Once the pictures are set aside, reproduce the entries below exactly.
==========
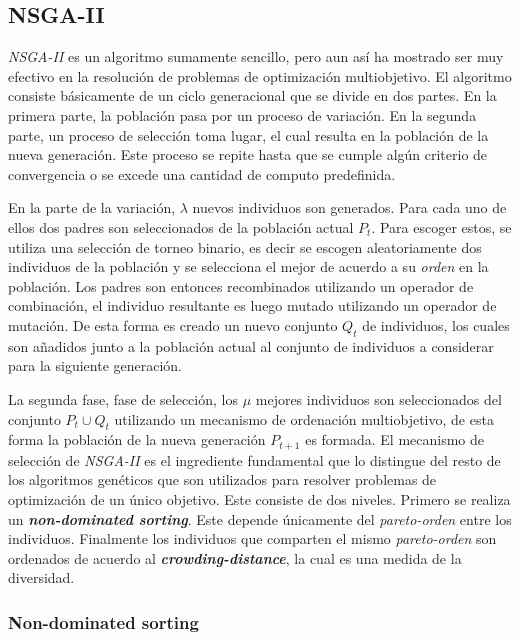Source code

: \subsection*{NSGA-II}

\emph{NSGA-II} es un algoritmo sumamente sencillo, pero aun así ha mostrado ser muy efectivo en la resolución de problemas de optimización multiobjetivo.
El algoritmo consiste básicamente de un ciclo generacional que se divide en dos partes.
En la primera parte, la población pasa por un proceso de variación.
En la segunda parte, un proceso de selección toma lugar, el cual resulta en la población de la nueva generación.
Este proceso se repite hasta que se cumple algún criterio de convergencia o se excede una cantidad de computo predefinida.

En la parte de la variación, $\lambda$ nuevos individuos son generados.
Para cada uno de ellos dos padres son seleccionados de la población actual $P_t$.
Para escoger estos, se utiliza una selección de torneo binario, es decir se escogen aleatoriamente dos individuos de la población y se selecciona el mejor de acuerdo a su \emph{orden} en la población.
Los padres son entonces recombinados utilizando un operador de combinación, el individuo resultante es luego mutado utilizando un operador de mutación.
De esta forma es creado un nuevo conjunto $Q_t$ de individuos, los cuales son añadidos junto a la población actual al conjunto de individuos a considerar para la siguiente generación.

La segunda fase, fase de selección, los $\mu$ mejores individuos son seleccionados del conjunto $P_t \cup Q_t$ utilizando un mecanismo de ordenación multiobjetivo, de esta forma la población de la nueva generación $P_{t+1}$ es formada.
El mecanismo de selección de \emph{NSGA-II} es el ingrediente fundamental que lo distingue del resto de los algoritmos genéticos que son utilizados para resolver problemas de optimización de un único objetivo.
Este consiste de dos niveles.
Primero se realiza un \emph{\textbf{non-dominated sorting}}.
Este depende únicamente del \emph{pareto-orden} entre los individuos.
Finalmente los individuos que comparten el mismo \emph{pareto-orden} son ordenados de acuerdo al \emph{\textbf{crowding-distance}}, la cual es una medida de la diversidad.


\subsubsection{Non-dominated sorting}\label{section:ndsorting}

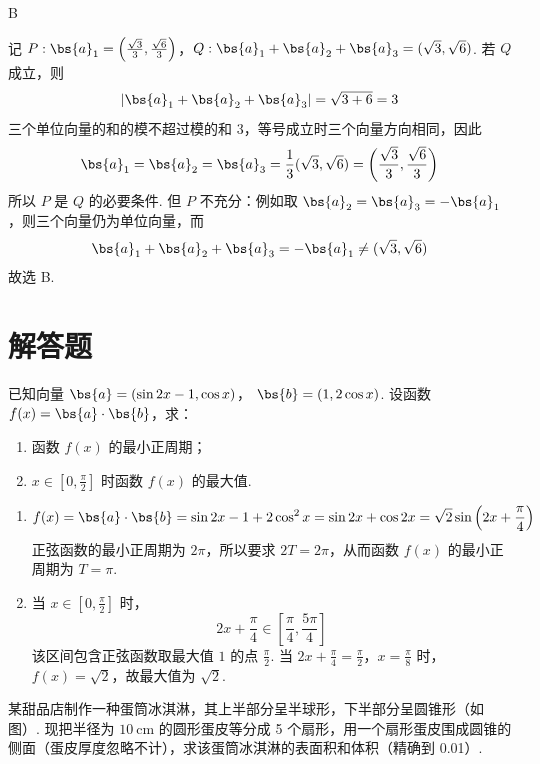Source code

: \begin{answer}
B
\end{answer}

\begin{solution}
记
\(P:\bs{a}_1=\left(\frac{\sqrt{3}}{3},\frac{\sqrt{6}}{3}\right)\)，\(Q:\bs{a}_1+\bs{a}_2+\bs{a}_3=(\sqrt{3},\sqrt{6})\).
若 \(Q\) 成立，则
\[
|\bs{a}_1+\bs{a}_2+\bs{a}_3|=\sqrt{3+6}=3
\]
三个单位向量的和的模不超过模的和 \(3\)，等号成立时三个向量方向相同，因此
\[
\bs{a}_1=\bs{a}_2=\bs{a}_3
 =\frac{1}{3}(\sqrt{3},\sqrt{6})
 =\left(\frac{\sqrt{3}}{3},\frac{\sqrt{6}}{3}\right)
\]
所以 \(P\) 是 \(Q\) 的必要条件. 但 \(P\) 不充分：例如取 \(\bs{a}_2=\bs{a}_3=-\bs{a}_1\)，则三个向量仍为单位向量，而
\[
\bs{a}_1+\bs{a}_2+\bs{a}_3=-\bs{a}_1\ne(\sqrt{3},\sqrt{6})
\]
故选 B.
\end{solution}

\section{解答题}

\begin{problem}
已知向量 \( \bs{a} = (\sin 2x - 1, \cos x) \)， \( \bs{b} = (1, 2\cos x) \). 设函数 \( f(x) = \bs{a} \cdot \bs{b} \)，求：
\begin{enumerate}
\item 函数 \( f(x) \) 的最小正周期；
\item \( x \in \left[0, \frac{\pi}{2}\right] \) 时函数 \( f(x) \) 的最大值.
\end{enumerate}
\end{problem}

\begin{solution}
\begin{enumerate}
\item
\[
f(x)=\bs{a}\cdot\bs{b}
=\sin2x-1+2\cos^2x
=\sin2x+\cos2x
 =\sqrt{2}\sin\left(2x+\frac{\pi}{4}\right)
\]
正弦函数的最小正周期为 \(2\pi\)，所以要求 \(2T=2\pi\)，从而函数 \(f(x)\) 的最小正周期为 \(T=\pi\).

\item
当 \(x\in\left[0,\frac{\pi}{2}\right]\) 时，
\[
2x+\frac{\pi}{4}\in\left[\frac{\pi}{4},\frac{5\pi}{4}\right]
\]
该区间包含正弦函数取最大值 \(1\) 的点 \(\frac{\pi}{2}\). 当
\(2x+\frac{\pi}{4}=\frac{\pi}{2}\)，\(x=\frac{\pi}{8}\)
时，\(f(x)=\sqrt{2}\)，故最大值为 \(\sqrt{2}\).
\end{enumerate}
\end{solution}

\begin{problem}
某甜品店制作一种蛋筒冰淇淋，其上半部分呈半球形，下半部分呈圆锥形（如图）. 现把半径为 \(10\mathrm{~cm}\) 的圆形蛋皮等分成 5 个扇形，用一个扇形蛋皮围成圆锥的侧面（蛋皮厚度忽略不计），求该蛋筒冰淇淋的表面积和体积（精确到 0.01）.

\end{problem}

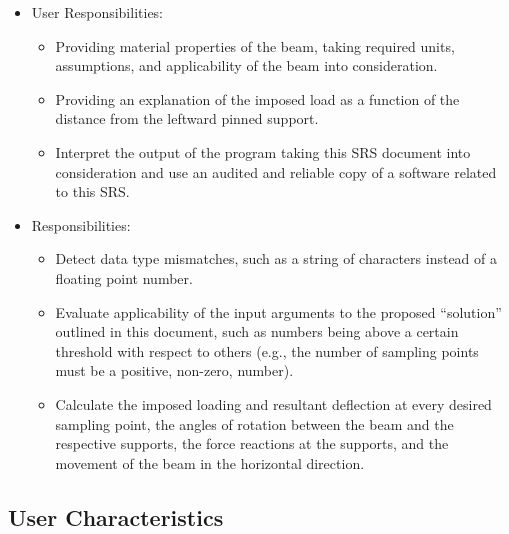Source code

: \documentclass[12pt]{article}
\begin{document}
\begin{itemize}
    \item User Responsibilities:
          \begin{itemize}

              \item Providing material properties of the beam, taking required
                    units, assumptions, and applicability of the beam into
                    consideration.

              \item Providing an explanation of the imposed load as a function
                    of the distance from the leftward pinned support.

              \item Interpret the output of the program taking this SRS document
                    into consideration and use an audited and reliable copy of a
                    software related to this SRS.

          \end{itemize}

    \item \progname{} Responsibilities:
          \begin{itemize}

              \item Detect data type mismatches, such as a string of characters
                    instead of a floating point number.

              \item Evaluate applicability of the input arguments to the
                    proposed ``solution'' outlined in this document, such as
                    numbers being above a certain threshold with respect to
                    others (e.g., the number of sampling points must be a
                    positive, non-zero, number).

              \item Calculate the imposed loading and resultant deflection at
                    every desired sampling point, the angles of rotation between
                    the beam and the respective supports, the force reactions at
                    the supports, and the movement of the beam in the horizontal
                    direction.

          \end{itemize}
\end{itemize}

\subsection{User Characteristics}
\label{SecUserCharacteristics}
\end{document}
==========
Task response:
Source code

: \subsection*{NSGA-II}

\emph{NSGA-II} es un algoritmo sumamente sencillo, pero aun así ha mostrado ser muy efectivo en la resolución de problemas de optimización multiobjetivo.
El algoritmo consiste básicamente de un ciclo generacional que se divide en dos partes.
En la primera parte, la población pasa por un proceso de variación.
En la segunda parte, un proceso de selección toma lugar, el cual resulta en la población de la nueva generación.
Este proceso se repite hasta que se cumple algún criterio de convergencia o se excede una cantidad de computo predefinida.

En la parte de la variación, $\lambda$ nuevos individuos son generados.
Para cada uno de ellos dos padres son seleccionados de la población actual $P_t$.
Para escoger estos, se utiliza una selección de torneo binario, es decir se escogen aleatoriamente dos individuos de la población y se selecciona el mejor de acuerdo a su \emph{orden} en la población.
Los padres son entonces recombinados utilizando un operador de combinación, el individuo resultante es luego mutado utilizando un operador de mutación.
De esta forma es creado un nuevo conjunto $Q_t$ de individuos, los cuales son añadidos junto a la población actual al conjunto de individuos a considerar para la siguiente generación.

La segunda fase, fase de selección, los $\mu$ mejores individuos son seleccionados del conjunto $P_t \cup Q_t$ utilizando un mecanismo de ordenación multiobjetivo, de esta forma la población de la nueva generación $P_{t+1}$ es formada.
El mecanismo de selección de \emph{NSGA-II} es el ingrediente fundamental que lo distingue del resto de los algoritmos genéticos que son utilizados para resolver problemas de optimización de un único objetivo.
Este consiste de dos niveles.
Primero se realiza un \emph{\textbf{non-dominated sorting}}.
Este depende únicamente del \emph{pareto-orden} entre los individuos.
Finalmente los individuos que comparten el mismo \emph{pareto-orden} son ordenados de acuerdo al \emph{\textbf{crowding-distance}}, la cual es una medida de la diversidad.


\subsubsection{Non-dominated sorting}\label{section:ndsorting}

Source code

: \begin{answer}
B
\end{answer}

\begin{solution}
记
\(P:\bs{a}_1=\left(\frac{\sqrt{3}}{3},\frac{\sqrt{6}}{3}\right)\)，\(Q:\bs{a}_1+\bs{a}_2+\bs{a}_3=(\sqrt{3},\sqrt{6})\).
若 \(Q\) 成立，则
\[
|\bs{a}_1+\bs{a}_2+\bs{a}_3|=\sqrt{3+6}=3
\]
三个单位向量的和的模不超过模的和 \(3\)，等号成立时三个向量方向相同，因此
\[
\bs{a}_1=\bs{a}_2=\bs{a}_3
 =\frac{1}{3}(\sqrt{3},\sqrt{6})
 =\left(\frac{\sqrt{3}}{3},\frac{\sqrt{6}}{3}\right)
\]
所以 \(P\) 是 \(Q\) 的必要条件. 但 \(P\) 不充分：例如取 \(\bs{a}_2=\bs{a}_3=-\bs{a}_1\)，则三个向量仍为单位向量，而
\[
\bs{a}_1+\bs{a}_2+\bs{a}_3=-\bs{a}_1\ne(\sqrt{3},\sqrt{6})
\]
故选 B.
\end{solution}

\section{解答题}

\begin{problem}
已知向量 \( \bs{a} = (\sin 2x - 1, \cos x) \)， \( \bs{b} = (1, 2\cos x) \). 设函数 \( f(x) = \bs{a} \cdot \bs{b} \)，求：
\begin{enumerate}
\item 函数 \( f(x) \) 的最小正周期；
\item \( x \in \left[0, \frac{\pi}{2}\right] \) 时函数 \( f(x) \) 的最大值.
\end{enumerate}
\end{problem}

\begin{solution}
\begin{enumerate}
\item
\[
f(x)=\bs{a}\cdot\bs{b}
=\sin2x-1+2\cos^2x
=\sin2x+\cos2x
 =\sqrt{2}\sin\left(2x+\frac{\pi}{4}\right)
\]
正弦函数的最小正周期为 \(2\pi\)，所以要求 \(2T=2\pi\)，从而函数 \(f(x)\) 的最小正周期为 \(T=\pi\).

\item
当 \(x\in\left[0,\frac{\pi}{2}\right]\) 时，
\[
2x+\frac{\pi}{4}\in\left[\frac{\pi}{4},\frac{5\pi}{4}\right]
\]
该区间包含正弦函数取最大值 \(1\) 的点 \(\frac{\pi}{2}\). 当
\(2x+\frac{\pi}{4}=\frac{\pi}{2}\)，\(x=\frac{\pi}{8}\)
时，\(f(x)=\sqrt{2}\)，故最大值为 \(\sqrt{2}\).
\end{enumerate}
\end{solution}

\begin{problem}
某甜品店制作一种蛋筒冰淇淋，其上半部分呈半球形，下半部分呈圆锥形（如图）. 现把半径为 \(10\mathrm{~cm}\) 的圆形蛋皮等分成 5 个扇形，用一个扇形蛋皮围成圆锥的侧面（蛋皮厚度忽略不计），求该蛋筒冰淇淋的表面积和体积（精确到 0.01）.

\end{problem}

Source code

: \documentclass[12pt]{article}
\begin{document}
\begin{itemize}
    \item User Responsibilities:
          \begin{itemize}

              \item Providing material properties of the beam, taking required
                    units, assumptions, and applicability of the beam into
                    consideration.

              \item Providing an explanation of the imposed load as a function
                    of the distance from the leftward pinned support.

              \item Interpret the output of the program taking this SRS document
                    into consideration and use an audited and reliable copy of a
                    software related to this SRS.

          \end{itemize}

    \item \progname{} Responsibilities:
          \begin{itemize}

              \item Detect data type mismatches, such as a string of characters
                    instead of a floating point number.

              \item Evaluate applicability of the input arguments to the
                    proposed ``solution'' outlined in this document, such as
                    numbers being above a certain threshold with respect to
                    others (e.g., the number of sampling points must be a
                    positive, non-zero, number).

              \item Calculate the imposed loading and resultant deflection at
                    every desired sampling point, the angles of rotation between
                    the beam and the respective supports, the force reactions at
                    the supports, and the movement of the beam in the horizontal
                    direction.

          \end{itemize}
\end{itemize}

\subsection{User Characteristics}
\label{SecUserCharacteristics}
\end{document}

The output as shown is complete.